Instructions for the task: The line with "Generally, the icons", the line with "If you still", and all lines between them in the material below: return these exactly, and no others.

Information supplied:
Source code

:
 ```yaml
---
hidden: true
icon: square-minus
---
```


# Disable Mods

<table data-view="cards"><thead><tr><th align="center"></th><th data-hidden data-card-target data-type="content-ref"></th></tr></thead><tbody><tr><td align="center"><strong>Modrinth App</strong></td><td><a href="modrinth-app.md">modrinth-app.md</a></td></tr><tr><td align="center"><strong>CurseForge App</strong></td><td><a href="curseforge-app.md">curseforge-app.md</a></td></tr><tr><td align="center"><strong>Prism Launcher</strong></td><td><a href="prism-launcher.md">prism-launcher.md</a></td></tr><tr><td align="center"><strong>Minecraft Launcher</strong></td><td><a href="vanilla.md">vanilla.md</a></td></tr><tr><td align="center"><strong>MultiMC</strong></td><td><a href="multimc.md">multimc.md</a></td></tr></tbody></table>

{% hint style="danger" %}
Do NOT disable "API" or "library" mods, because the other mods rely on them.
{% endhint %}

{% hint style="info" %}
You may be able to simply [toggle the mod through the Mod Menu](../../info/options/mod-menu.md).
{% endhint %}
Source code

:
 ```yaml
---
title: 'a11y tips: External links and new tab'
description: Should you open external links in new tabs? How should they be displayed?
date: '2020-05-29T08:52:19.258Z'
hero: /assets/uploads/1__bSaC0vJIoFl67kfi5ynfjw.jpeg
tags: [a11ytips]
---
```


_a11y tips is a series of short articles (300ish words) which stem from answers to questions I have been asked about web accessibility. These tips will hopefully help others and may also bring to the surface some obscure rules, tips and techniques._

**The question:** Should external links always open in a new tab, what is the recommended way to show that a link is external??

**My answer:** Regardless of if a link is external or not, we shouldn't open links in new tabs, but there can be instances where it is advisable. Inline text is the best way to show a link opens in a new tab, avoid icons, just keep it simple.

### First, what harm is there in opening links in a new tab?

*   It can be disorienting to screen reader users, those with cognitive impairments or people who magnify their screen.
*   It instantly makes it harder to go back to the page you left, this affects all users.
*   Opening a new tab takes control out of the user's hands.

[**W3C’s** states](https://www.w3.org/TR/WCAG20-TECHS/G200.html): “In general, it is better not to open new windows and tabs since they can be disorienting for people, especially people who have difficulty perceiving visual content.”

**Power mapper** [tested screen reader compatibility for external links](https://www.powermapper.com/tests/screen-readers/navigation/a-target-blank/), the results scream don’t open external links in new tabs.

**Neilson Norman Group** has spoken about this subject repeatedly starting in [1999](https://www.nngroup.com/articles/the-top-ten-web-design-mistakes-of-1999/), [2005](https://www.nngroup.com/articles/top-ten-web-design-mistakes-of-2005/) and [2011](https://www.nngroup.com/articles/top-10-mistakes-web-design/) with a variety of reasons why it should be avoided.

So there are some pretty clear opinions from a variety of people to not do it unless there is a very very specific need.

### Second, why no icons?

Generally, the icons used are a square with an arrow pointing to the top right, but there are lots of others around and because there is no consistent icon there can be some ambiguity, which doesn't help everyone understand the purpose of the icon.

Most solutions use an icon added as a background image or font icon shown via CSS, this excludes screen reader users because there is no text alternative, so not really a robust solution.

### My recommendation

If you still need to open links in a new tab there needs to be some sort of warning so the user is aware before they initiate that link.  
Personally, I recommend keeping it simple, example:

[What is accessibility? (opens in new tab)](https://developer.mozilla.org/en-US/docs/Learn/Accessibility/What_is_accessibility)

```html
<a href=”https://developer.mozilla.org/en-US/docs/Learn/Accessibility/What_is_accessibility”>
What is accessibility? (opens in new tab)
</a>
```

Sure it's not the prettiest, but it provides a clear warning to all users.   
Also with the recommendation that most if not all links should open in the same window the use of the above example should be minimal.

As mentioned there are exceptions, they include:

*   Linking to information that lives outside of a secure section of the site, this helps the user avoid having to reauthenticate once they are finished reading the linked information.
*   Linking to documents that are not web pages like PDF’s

Exercise output:
Generally, the icons used are a square with an arrow pointing to the top right, but there are lots of others around and because there is no consistent icon there can be some ambiguity, which doesn't help everyone understand the purpose of the icon.

Most solutions use an icon added as a background image or font icon shown via CSS, this excludes screen reader users because there is no text alternative, so not really a robust solution.

### My recommendation

If you still need to open links in a new tab there needs to be some sort of warning so the user is aware before they initiate that link.  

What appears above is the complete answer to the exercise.